Output range, inclusive: from the line containing "minecraft-bukkit-pro · sonnet" to the line containing "dx-optimizer · sonnet". Restate those lines from the data below word for word and only those.

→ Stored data
Start of Block

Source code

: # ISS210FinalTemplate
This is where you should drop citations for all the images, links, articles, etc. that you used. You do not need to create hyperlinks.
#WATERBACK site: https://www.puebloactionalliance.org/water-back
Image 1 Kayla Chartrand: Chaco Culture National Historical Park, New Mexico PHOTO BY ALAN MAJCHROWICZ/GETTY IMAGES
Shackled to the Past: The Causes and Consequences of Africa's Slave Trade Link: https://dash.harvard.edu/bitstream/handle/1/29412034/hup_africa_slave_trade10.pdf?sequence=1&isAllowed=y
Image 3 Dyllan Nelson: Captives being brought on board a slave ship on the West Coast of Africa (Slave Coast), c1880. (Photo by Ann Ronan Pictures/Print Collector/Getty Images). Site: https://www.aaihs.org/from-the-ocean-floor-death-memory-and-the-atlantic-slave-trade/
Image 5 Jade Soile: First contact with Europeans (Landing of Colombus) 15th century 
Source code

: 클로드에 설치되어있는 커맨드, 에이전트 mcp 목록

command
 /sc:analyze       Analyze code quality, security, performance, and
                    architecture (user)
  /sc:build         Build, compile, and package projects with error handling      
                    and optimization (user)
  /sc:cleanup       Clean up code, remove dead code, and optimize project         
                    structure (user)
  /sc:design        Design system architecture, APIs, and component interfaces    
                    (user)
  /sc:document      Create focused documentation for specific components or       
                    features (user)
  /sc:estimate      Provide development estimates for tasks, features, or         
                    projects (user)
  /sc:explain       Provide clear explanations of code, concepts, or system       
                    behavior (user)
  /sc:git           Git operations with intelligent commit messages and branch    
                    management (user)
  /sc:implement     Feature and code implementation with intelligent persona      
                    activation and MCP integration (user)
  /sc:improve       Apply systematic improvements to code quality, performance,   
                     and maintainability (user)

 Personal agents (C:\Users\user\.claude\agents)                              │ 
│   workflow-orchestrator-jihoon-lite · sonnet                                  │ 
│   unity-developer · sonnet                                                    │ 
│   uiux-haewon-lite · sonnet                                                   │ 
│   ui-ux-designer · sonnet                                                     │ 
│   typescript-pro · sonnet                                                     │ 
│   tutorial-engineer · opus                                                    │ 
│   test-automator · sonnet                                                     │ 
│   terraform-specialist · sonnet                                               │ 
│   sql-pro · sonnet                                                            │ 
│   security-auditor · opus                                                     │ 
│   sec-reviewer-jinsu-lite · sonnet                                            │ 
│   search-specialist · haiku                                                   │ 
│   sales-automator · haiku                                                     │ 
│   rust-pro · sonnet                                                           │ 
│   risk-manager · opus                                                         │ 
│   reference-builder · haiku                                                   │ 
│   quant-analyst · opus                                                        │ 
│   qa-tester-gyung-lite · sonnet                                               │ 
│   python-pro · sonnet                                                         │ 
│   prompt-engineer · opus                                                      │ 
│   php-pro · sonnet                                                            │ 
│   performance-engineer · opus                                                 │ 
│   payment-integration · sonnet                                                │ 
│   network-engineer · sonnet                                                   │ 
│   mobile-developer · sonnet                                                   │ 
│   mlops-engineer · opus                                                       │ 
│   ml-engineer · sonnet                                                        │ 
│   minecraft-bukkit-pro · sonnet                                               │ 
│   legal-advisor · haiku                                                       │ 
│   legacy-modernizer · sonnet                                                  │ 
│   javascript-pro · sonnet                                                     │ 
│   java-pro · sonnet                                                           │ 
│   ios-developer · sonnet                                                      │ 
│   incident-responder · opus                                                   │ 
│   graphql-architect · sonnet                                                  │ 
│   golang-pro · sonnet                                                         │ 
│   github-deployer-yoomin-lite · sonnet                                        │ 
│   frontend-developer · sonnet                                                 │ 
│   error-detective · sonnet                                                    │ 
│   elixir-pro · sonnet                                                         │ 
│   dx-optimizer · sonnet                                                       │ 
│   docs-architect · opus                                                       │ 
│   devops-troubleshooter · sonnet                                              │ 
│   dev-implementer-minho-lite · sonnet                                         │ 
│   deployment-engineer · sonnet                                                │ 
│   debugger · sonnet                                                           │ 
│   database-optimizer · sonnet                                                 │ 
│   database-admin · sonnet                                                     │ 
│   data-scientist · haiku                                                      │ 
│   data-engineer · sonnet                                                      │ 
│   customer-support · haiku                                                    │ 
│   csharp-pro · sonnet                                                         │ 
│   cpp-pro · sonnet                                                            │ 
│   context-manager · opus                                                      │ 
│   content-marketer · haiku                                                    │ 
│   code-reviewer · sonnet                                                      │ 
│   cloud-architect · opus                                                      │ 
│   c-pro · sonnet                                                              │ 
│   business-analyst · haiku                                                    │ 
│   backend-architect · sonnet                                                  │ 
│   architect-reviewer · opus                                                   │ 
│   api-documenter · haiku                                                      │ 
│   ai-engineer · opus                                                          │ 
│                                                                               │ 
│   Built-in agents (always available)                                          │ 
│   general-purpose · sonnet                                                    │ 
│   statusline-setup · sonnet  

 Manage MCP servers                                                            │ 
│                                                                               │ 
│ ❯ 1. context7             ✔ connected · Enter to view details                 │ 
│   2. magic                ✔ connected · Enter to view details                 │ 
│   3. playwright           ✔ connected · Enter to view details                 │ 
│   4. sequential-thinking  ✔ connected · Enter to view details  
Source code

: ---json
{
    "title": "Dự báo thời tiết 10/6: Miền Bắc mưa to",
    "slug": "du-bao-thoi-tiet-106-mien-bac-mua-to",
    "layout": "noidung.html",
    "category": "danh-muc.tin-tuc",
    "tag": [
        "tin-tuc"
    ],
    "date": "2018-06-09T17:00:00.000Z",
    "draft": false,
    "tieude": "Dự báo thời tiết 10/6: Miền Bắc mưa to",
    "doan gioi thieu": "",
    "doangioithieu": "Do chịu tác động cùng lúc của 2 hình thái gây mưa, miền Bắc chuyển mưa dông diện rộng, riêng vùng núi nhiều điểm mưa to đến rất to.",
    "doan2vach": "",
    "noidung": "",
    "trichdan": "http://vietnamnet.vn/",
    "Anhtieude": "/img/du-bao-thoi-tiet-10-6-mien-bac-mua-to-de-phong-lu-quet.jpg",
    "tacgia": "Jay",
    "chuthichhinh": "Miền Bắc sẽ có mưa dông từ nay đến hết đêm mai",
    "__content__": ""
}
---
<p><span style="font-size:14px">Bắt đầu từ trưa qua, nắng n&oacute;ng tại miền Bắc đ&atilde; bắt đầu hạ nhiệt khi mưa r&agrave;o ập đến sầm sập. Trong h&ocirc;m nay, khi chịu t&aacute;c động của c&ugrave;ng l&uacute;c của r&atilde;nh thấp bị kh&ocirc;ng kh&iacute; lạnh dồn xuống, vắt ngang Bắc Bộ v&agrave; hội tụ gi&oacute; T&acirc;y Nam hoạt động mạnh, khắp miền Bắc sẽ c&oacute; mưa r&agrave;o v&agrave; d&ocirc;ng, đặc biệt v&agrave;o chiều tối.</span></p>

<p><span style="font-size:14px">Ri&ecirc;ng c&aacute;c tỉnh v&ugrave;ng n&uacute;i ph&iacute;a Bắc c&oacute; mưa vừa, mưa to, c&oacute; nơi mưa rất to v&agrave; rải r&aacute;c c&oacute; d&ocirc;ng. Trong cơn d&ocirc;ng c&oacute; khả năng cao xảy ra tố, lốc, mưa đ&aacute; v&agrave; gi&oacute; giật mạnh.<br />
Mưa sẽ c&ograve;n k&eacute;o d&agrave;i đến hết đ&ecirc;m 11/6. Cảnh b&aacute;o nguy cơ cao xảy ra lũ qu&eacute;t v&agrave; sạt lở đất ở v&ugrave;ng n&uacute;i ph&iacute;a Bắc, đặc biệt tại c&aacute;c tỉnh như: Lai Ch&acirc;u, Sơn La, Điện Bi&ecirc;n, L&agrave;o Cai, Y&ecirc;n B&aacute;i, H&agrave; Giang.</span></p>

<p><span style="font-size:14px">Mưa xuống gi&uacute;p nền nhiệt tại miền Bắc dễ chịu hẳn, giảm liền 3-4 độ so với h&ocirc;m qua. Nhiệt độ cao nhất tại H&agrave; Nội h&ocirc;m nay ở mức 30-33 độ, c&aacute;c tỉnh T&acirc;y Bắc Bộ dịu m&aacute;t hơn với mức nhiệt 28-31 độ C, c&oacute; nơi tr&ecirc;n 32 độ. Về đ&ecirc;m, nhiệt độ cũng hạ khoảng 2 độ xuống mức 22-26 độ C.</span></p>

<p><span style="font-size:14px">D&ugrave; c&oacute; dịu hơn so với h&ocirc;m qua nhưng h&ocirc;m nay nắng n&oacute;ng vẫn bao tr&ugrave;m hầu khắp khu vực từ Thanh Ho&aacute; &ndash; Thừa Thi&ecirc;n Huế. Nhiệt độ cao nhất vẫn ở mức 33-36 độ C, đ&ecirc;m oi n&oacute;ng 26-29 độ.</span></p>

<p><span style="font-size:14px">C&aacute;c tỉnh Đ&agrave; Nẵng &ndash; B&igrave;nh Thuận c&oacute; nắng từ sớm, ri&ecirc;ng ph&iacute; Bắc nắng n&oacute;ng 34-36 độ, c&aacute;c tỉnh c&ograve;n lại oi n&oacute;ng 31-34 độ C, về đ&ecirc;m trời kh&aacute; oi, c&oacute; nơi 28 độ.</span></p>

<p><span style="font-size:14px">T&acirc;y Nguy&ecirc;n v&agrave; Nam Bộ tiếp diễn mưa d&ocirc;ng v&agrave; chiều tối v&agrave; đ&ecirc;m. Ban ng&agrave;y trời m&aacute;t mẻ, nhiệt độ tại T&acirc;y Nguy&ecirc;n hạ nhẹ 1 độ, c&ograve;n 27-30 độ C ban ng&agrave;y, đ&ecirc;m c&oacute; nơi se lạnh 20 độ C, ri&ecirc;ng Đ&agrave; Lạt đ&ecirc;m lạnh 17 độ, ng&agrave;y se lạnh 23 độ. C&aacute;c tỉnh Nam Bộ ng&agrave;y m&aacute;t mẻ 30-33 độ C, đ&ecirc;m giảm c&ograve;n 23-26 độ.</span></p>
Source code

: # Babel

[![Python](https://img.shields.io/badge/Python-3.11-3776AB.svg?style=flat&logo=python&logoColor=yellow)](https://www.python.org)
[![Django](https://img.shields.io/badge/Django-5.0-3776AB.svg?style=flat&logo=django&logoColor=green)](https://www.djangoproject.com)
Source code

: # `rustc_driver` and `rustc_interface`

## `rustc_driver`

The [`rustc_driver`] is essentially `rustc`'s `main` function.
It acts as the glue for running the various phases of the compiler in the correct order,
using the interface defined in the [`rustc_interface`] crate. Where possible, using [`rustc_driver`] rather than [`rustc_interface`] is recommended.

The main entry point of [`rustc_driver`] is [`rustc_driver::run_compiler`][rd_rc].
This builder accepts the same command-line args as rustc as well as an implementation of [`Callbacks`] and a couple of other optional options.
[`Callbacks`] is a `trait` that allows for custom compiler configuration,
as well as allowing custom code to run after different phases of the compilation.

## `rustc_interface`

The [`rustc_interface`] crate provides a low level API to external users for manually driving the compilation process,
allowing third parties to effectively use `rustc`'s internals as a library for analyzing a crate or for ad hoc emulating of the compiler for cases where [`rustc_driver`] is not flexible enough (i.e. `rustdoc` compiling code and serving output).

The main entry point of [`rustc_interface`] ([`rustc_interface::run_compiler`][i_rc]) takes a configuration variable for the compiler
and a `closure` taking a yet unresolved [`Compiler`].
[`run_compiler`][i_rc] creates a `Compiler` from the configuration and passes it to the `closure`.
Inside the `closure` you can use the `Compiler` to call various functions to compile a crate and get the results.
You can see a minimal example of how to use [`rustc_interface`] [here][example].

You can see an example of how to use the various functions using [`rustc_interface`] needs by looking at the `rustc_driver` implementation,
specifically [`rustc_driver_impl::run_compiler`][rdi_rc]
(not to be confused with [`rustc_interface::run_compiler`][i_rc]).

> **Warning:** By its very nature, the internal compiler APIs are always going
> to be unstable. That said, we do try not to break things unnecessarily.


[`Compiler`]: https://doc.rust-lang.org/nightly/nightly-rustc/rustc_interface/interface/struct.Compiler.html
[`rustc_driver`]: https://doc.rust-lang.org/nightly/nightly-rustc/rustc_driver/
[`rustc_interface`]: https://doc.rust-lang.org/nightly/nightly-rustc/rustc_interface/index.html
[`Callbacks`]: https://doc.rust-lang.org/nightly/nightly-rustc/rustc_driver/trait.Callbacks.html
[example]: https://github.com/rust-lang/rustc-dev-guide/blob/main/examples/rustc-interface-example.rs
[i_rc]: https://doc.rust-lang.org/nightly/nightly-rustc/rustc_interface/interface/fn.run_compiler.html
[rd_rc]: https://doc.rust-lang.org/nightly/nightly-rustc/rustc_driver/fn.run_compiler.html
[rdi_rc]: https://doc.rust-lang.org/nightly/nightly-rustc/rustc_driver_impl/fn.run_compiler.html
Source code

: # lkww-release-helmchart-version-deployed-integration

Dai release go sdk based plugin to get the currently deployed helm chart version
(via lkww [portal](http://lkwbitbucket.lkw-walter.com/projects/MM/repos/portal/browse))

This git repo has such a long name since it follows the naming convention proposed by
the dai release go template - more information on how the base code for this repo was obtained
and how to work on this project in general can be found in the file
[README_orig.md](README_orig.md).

End of Block

→ Solution
│   minecraft-bukkit-pro · sonnet                                               │ 
│   legal-advisor · haiku                                                       │ 
│   legacy-modernizer · sonnet                                                  │ 
│   javascript-pro · sonnet                                                     │ 
│   java-pro · sonnet                                                           │ 
│   ios-developer · sonnet                                                      │ 
│   incident-responder · opus                                                   │ 
│   graphql-architect · sonnet                                                  │ 
│   golang-pro · sonnet                                                         │ 
│   github-deployer-yoomin-lite · sonnet                                        │ 
│   frontend-developer · sonnet                                                 │ 
│   error-detective · sonnet                                                    │ 
│   elixir-pro · sonnet                                                         │ 
│   dx-optimizer · sonnet                                                       │ 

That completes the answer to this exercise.